*How to complete this task:*
Give back each line of the listing below that contains the string "label".
══════
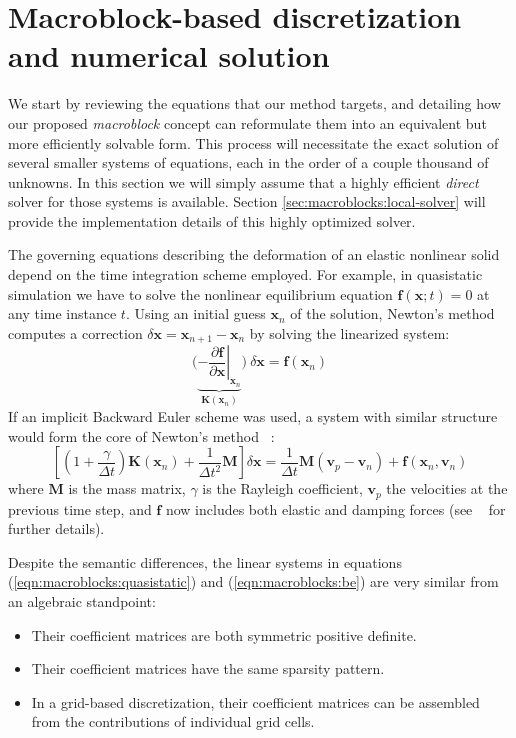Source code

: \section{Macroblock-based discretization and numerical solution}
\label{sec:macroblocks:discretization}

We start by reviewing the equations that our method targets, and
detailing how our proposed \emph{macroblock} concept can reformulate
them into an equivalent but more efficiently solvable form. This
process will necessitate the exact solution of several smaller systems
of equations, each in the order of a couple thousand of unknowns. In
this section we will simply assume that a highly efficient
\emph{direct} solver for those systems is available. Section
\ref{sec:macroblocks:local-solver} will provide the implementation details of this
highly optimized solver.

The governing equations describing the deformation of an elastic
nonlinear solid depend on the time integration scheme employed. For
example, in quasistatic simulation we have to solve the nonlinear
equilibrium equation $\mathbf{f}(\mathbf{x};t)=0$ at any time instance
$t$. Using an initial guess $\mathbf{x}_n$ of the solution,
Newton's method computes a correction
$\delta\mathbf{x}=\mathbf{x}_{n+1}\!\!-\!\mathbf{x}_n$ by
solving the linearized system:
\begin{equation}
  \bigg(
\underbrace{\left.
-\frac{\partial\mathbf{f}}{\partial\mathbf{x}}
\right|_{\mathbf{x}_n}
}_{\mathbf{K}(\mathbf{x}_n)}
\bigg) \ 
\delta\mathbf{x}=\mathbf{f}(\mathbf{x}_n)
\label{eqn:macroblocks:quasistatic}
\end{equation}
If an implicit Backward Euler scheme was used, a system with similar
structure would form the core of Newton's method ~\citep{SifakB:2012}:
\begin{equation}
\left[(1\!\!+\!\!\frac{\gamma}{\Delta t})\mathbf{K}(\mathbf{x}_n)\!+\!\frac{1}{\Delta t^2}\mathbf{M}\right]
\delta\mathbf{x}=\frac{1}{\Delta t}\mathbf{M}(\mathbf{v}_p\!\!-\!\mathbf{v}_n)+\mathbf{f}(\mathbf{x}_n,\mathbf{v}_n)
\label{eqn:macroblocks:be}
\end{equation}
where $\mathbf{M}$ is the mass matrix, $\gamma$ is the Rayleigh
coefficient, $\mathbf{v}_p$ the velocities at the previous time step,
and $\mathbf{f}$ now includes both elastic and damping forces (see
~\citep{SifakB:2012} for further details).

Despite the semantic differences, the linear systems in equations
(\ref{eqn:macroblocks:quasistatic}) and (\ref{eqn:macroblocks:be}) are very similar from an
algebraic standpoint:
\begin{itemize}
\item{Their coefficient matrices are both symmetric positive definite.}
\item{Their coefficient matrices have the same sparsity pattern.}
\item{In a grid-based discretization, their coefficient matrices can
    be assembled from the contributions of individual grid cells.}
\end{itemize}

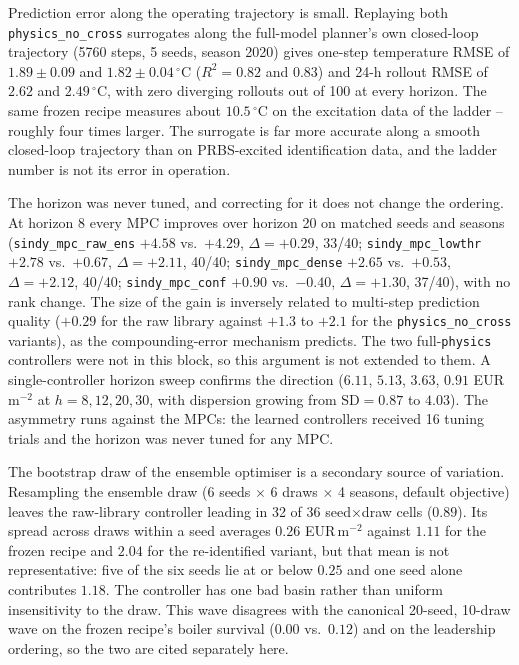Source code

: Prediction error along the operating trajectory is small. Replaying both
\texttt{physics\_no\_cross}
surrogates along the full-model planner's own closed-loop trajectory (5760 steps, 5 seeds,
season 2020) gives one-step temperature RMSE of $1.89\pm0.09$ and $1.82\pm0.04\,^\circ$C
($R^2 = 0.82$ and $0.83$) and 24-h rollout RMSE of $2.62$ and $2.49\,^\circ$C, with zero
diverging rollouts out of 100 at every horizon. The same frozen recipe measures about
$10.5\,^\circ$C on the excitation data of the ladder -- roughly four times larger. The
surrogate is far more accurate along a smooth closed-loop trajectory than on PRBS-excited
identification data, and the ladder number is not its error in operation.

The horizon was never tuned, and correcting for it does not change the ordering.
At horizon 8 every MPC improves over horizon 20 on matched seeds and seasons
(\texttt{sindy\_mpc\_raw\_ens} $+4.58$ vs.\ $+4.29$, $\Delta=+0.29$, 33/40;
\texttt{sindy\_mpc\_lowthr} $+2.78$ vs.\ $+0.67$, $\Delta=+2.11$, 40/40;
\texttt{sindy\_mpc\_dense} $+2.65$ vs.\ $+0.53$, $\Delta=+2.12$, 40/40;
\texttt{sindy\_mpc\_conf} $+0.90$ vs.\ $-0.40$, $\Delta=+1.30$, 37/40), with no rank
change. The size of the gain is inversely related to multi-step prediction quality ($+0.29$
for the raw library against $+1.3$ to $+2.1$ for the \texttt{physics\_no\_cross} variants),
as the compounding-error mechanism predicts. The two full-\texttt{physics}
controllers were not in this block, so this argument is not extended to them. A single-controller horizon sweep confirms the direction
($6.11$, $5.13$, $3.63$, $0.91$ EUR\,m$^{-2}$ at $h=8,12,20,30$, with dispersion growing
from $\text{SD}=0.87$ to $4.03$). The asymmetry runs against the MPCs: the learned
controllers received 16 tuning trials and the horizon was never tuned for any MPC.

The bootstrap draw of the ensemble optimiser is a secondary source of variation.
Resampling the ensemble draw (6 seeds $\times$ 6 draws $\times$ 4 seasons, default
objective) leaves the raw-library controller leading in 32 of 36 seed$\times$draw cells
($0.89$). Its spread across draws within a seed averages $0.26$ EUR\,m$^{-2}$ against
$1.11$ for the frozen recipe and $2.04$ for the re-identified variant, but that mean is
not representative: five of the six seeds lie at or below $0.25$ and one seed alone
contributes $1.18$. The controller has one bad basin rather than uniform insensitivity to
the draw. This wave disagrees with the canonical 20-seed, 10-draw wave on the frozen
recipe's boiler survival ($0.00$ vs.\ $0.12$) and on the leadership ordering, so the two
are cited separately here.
══════
*Exercise output:*
\label{sec:macroblocks:discretization}
\label{eqn:macroblocks:quasistatic}
\label{eqn:macroblocks:be}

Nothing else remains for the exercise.